Это было время, когда в стране и вокруг нее кипели политические страсти в связи с проблемой „еврейской эмиграции“ и попытками Советского правительства заставить отъезжающих на ПМЖ оплатить полученное ими в СССР бесплатно высшее образование. Позже мне стало известно, что Брежнев против этой меры возражал, настаивал на проведении в эмиграционных вопросах спокойной разумной политики, не допускающей дискриминации граждан по национальному признаку. Однако ведомство Андропова придерживалось на этот счет иной точки зрения, каковую на свой страх и риск воплощало в жизнь. На уровне моего института гебистский подход проявлялся в том, что по линии 1-го, т. е. секретного, отдела осуществлялись абсолютно незаконные меры, препятствующие поступлению в вуз абитуриентов, которых чиновники отдела идентифицировали как евреев. Ни ректорат, ни партком института не имели к этим делам никакого отношения, хотя, разумеется, знали о них. Однако никому и в голову не могла запасть идея войти в конфликт с местными людьми Андропова. Вуз давал образование по ряду перспективных специальностей, поэтому от соискателей-евреев заявлений со всей страны поступало довольно много.
Главная фильтрация осуществлялась, понятное дело, на приемных экзаменах. Специально подобранным для этой цели преподавателям поручалось провалить тех, на кого указал спецотдел. Они честно валили, но далеко не всегда сделать это было легко. Ребята из числа „нежелательных“ в большинстве случаев были очень хорошо подготовлены. Поэтому случалось, что преподаватель после экзамена честно признавался чиновнику ГБ: такого-то я завалить не могу, он знает предмет лучше меня.

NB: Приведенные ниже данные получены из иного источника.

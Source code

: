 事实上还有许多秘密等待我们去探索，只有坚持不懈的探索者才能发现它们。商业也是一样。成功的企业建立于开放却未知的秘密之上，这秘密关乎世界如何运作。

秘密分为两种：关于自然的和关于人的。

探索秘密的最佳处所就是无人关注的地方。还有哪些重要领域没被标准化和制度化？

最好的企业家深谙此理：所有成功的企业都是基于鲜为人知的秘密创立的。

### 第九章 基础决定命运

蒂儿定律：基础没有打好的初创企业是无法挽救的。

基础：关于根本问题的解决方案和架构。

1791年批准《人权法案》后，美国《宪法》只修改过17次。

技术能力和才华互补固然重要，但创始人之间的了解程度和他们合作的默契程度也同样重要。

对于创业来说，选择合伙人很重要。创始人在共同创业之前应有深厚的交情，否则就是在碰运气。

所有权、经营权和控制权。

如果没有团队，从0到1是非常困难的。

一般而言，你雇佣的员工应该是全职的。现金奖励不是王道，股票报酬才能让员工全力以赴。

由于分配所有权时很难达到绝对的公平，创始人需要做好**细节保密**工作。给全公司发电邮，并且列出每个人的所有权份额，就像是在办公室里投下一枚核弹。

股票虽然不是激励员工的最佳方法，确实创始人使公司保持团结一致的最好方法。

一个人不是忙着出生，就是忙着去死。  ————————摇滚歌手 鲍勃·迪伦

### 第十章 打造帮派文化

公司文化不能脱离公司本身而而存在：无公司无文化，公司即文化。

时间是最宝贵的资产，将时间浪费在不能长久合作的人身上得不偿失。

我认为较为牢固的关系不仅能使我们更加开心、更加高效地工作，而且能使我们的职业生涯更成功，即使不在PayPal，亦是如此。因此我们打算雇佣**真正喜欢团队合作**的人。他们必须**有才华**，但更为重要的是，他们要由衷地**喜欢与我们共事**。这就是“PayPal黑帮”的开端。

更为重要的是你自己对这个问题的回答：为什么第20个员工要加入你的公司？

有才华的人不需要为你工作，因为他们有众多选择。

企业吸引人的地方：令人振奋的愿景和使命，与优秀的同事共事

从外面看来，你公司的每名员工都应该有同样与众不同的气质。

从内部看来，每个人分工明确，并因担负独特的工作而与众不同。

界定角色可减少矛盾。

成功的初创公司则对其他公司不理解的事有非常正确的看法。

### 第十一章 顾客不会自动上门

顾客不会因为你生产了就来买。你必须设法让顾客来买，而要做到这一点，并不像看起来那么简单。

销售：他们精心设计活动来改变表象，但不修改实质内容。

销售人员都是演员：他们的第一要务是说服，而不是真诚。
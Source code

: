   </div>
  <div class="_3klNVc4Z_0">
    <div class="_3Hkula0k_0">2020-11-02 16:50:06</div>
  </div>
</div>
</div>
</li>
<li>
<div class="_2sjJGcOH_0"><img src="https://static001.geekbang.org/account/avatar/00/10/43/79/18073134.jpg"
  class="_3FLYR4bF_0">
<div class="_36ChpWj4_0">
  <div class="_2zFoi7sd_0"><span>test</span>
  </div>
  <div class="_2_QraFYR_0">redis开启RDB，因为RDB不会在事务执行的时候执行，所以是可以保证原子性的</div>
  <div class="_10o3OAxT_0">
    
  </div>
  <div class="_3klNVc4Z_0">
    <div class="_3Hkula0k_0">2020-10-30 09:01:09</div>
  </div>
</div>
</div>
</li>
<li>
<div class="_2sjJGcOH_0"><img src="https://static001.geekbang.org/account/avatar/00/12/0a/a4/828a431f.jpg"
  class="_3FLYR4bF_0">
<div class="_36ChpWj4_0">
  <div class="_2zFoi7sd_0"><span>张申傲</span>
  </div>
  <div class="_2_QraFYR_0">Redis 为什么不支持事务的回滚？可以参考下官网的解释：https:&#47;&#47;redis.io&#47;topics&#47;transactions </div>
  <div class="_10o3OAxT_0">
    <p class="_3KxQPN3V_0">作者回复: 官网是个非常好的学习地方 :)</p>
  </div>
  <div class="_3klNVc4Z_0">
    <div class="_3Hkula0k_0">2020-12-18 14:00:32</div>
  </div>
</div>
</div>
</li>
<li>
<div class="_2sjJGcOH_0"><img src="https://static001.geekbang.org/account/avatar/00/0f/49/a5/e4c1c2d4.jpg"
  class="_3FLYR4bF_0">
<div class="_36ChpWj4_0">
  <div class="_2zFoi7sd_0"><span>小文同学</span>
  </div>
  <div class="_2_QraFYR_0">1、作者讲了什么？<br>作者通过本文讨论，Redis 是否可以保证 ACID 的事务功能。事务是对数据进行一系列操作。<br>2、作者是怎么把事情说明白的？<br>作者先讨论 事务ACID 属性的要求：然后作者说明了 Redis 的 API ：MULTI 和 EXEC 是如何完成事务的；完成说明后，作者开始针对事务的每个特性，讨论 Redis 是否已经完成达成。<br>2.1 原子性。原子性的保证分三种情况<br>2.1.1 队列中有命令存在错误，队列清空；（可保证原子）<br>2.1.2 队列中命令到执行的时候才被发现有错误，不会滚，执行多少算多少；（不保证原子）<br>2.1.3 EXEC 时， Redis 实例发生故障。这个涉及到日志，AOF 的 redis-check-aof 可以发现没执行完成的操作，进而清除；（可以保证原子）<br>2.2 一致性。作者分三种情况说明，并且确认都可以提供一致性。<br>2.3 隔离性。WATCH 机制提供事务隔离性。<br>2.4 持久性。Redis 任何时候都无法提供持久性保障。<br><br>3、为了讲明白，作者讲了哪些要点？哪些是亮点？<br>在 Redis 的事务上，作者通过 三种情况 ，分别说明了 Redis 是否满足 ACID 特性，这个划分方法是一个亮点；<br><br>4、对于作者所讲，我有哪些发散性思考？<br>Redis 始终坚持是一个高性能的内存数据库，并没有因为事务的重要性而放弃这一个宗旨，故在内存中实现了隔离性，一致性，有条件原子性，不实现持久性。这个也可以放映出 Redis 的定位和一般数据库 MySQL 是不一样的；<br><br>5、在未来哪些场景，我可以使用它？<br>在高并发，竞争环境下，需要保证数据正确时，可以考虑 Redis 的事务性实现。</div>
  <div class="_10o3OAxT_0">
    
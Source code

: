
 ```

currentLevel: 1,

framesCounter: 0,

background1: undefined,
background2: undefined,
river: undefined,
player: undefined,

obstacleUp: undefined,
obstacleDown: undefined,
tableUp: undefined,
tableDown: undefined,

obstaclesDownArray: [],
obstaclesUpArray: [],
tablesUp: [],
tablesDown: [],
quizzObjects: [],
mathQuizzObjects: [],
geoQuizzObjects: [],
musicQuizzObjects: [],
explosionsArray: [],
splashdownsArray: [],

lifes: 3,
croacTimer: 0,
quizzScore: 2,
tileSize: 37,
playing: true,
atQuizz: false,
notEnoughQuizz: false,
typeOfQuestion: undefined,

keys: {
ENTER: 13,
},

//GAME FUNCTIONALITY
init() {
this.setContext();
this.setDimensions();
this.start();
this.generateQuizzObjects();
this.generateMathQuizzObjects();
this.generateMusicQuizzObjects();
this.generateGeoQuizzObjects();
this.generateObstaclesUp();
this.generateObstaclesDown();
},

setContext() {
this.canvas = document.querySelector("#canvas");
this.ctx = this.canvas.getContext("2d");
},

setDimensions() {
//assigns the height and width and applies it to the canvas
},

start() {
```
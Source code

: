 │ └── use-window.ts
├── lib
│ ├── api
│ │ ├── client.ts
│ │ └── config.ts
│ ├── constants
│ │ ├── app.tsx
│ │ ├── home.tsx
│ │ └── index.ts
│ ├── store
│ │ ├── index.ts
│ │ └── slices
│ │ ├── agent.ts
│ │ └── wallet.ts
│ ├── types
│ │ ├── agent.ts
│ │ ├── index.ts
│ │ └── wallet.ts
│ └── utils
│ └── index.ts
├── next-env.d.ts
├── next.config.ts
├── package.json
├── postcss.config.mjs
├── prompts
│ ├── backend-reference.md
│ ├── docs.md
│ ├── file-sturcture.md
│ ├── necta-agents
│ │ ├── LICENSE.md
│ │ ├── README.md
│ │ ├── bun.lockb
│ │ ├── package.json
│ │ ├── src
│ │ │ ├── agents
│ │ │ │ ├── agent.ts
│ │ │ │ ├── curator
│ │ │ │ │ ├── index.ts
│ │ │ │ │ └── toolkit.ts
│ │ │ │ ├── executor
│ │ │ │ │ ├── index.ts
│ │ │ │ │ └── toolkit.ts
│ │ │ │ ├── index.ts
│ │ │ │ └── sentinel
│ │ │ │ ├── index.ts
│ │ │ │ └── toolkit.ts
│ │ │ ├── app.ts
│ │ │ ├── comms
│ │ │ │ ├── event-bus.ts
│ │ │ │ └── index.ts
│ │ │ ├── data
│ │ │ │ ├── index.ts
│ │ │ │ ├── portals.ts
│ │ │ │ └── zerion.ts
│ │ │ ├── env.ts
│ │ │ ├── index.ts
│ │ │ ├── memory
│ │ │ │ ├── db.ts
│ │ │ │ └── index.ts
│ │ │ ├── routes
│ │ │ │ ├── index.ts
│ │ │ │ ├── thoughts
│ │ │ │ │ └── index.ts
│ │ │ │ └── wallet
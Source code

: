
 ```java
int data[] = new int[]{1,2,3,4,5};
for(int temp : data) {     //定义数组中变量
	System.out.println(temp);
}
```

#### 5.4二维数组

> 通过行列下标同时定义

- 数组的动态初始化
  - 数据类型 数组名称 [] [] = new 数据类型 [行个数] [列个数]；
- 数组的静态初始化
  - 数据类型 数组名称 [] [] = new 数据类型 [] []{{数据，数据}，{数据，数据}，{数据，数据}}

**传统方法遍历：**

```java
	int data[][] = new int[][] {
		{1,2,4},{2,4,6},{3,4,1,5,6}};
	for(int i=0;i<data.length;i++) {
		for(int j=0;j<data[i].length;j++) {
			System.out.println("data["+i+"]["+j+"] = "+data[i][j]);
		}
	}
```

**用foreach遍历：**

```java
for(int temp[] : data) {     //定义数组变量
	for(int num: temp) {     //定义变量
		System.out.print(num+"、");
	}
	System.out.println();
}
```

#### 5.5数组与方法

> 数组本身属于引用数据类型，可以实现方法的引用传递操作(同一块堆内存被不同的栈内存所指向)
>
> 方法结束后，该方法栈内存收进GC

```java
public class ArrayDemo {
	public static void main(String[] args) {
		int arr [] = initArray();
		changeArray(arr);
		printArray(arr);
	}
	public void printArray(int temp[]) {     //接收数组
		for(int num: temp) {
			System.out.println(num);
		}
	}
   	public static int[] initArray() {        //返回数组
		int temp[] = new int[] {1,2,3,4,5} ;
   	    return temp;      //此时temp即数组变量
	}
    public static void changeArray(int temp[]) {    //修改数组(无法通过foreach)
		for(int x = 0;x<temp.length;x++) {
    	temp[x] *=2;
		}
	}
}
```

В этом исключительном случае абитуриент становился студентом, но в течение первых двух лет обучения его не мытьем, так катаньем все равно исключали. Смотреть на таких ребят во время их пребывания в институте было по-настоящему тяжело. Явно несправедливые „неуды“ и другие неудачи сыпались на них со всех сторон. Они изо всех сил старались удержаться на плаву, но у них не было шансов.
Иногда во время вступительных экзаменов попадались помеченные гебистами абитуриенты, обладавшие не только замечательной учебной подготовкой, но и достойными бойцовскими качествами. Такие обращались за правдой в апелляционную комиссию, разбиравшую конфликтные ситуации.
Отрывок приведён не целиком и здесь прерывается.